- _Data for review_

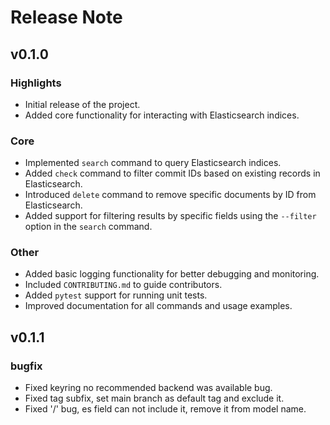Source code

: # Release Note

## v0.1.0 

### Highlights
- Initial release of the project.
- Added core functionality for interacting with Elasticsearch indices.

### Core
- Implemented `search` command to query Elasticsearch indices.
- Added `check` command to filter commit IDs based on existing records in Elasticsearch.
- Introduced `delete` command to remove specific documents by ID from Elasticsearch.
- Added support for filtering results by specific fields using the `--filter` option in the `search` command.

### Other
- Added basic logging functionality for better debugging and monitoring.
- Included `CONTRIBUTING.md` to guide contributors.
- Added `pytest` support for running unit tests.
- Improved documentation for all commands and usage examples.

## v0.1.1 

### bugfix
- Fixed keyring no recommended backend was available bug.
- Fixed tag subfix, set main branch as default tag and exclude it.
- Fixed '/' bug, es field can not include it, remove it from model name.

- _What you have to do_
Word for word, repeat each record above; leave out every picture.

- _Exercise answer_
Source code

: # Release Note

## v0.1.0 

### Highlights
- Initial release of the project.
- Added core functionality for interacting with Elasticsearch indices.

### Core
- Implemented `search` command to query Elasticsearch indices.
- Added `check` command to filter commit IDs based on existing records in Elasticsearch.
- Introduced `delete` command to remove specific documents by ID from Elasticsearch.
- Added support for filtering results by specific fields using the `--filter` option in the `search` command.

### Other
- Added basic logging functionality for better debugging and monitoring.
- Included `CONTRIBUTING.md` to guide contributors.
- Added `pytest` support for running unit tests.
- Improved documentation for all commands and usage examples.

## v0.1.1 

### bugfix
- Fixed keyring no recommended backend was available bug.
- Fixed tag subfix, set main branch as default tag and exclude it.
- Fixed '/' bug, es field can not include it, remove it from model name.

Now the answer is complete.